The plugins are available in three flavours: launcher, isolator and provisioner. The launcher is responsible for starting the tasks. Examples are a Linux launcher and a SystemD launcher. The isolator is responsible for lifecycle events. Examples are cgroups isolators for cpu/mem/etc. The key introduction here is a new CNI networking isolator and a GPU isolator. Finally, the provisioner is responsible for providing binaries or images. Docker images are the obvious example here.

Benefits of Unification

The primary benefit is the simple addition of new technologies to one of the three plugin stages. We can already see this in the rapid development and release of the CNI isolator, which instantly makes the Mesos network capabilities far more flexible than Docker’s networking plugins. The Mesos devs are asking the community to provide more.

A further benefit is that the plugins are self contained. The functionality required to run these technologies are packaged within the isolators. For example, you don’t need to install the Docker daemon to run Docker containers.

Finally, this will increase the speed of new feature additions, because of the decoupling and flexibility.

Final Thoughts

There’s issues with the idea of caching images. Because the isolators are distinct, the container images are re-downloaded every time you start the same container. This obviously hits startup performance. But crucially, eats disk space. I had to raise my default VM disk sizes to 30 GB just run a demo microservices application.

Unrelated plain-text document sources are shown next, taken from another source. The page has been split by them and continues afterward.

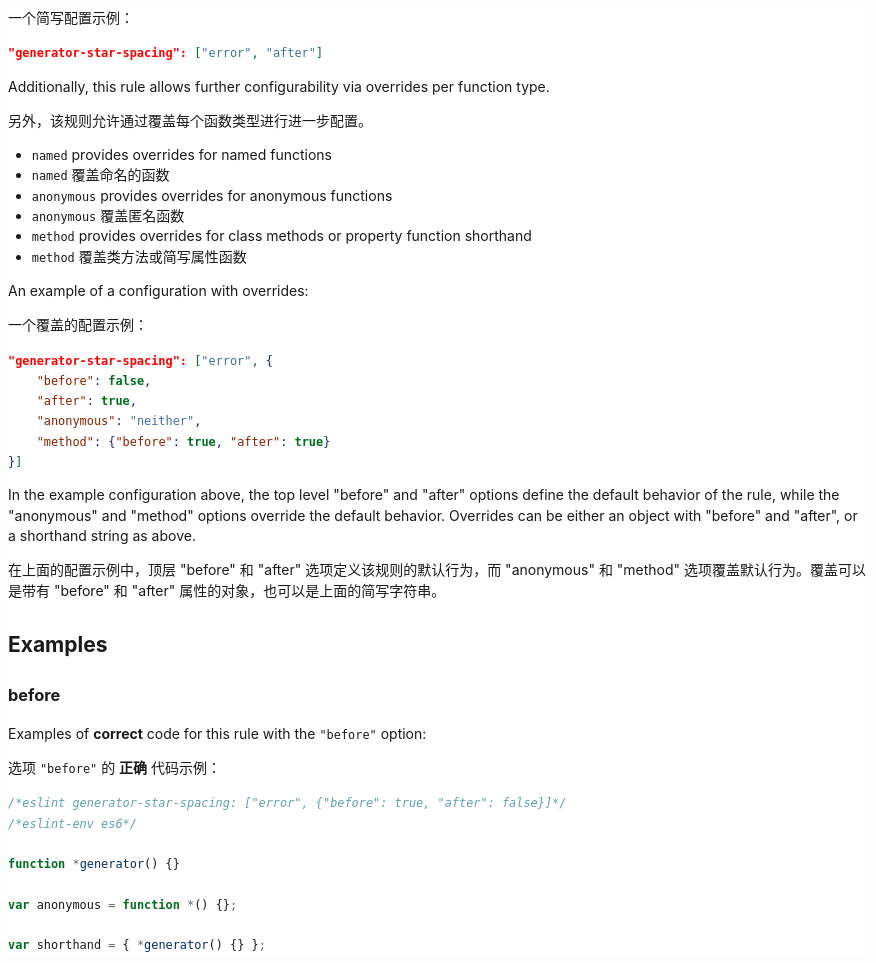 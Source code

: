 一个简写配置示例：

```json
"generator-star-spacing": ["error", "after"]
```

Additionally, this rule allows further configurability via overrides per function type.

另外，该规则允许通过覆盖每个函数类型进行进一步配置。

* `named` provides overrides for named functions
* `named` 覆盖命名的函数
* `anonymous` provides overrides for anonymous functions
* `anonymous` 覆盖匿名函数
* `method` provides overrides for class methods or property function shorthand
* `method` 覆盖类方法或简写属性函数

An example of a configuration with overrides:

一个覆盖的配置示例：

```json
"generator-star-spacing": ["error", {
    "before": false,
    "after": true,
    "anonymous": "neither",
    "method": {"before": true, "after": true}
}]
```

In the example configuration above, the top level "before" and "after" options define the default behavior of
the rule, while the "anonymous" and "method" options override the default behavior.
Overrides can be either an object with "before" and "after", or a shorthand string as above.

在上面的配置示例中，顶层 "before" 和 "after" 选项定义该规则的默认行为，而 "anonymous" 和 "method" 选项覆盖默认行为。覆盖可以是带有 "before" 和 "after" 属性的对象，也可以是上面的简写字符串。

## Examples

### before

Examples of **correct** code for this rule with the `"before"` option:

选项 `"before"` 的 **正确** 代码示例：

```js
/*eslint generator-star-spacing: ["error", {"before": true, "after": false}]*/
/*eslint-env es6*/

function *generator() {}

var anonymous = function *() {};

var shorthand = { *generator() {} };
```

Nearly all expected Docker commands are missing for the current implementation, which is to be expected. I’m sure they will be added shortly.

Currently, Marathon support is lagging behind. Tasks can only be started from the mesos-execute CLI. And even there, the CLI is messy. It needs a complete rewrite.

Furthermore, there is the confusion over the old and new containerizers. I understand that there is a need for the old containerizers to exist for compatibility reasons, but I would have prefered if the new unified containerizer was delivered as a new containerizer called “unified”. Now new users have to choose between “Old Mesos”, “Docker” and “New Mesos, maybe with Docker”. Rather confusing as it stands. And already, Mesos isn’t famed for it’s ease of use; this makes it worse.

However, this was definitely a good idea. The benefits can already be seen in the CNI and GPU implementations. New features will be coming thick and fast, all of which will compete strongly with Kubernetes.